Data entries:

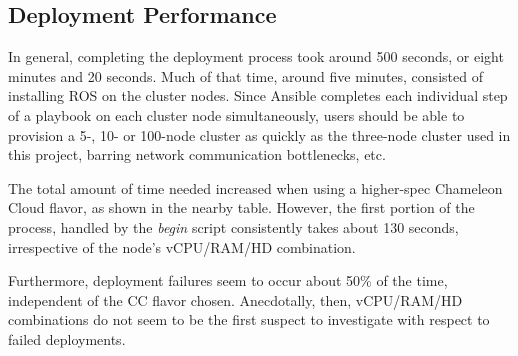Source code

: \documentclass[9pt,twocolumn,twoside]{../../styles/osajnl}
\begin{document}
\subsection{Deployment Performance}
In general, completing the deployment process took around 500 seconds, or eight minutes and 20 seconds.  Much of that time, around five minutes, consisted of installing ROS on the cluster nodes.  Since Ansible completes each individual step of a playbook on each cluster node simultaneously, users should be able to provision a 5-, 10- or 100-node cluster as quickly as the three-node cluster used in this project, barring network communication bottlenecks, etc. 

The total amount of time needed increased when using a higher-spec Chameleon Cloud flavor, as shown in the nearby table.  However, the first portion of the process, handled by the \textit{begin} script consistently takes about 130 seconds, irrespective of the node's vCPU/RAM/HD combination.  

Furthermore, deployment failures seem to occur about 50\% of the time, independent of the CC flavor chosen.  Anecdotally, then, vCPU/RAM/HD combinations do not seem to be the first suspect to investigate with respect to failed deployments.

\end{document}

REQUIRED ACTION:
Transcribe each entry above exactly, apart from the pictures.

THE ANSWER:
Source code

: \documentclass[9pt,twocolumn,twoside]{../../styles/osajnl}
\begin{document}
\subsection{Deployment Performance}
In general, completing the deployment process took around 500 seconds, or eight minutes and 20 seconds.  Much of that time, around five minutes, consisted of installing ROS on the cluster nodes.  Since Ansible completes each individual step of a playbook on each cluster node simultaneously, users should be able to provision a 5-, 10- or 100-node cluster as quickly as the three-node cluster used in this project, barring network communication bottlenecks, etc. 

The total amount of time needed increased when using a higher-spec Chameleon Cloud flavor, as shown in the nearby table.  However, the first portion of the process, handled by the \textit{begin} script consistently takes about 130 seconds, irrespective of the node's vCPU/RAM/HD combination.  

Furthermore, deployment failures seem to occur about 50\% of the time, independent of the CC flavor chosen.  Anecdotally, then, vCPU/RAM/HD combinations do not seem to be the first suspect to investigate with respect to failed deployments.

\end{document}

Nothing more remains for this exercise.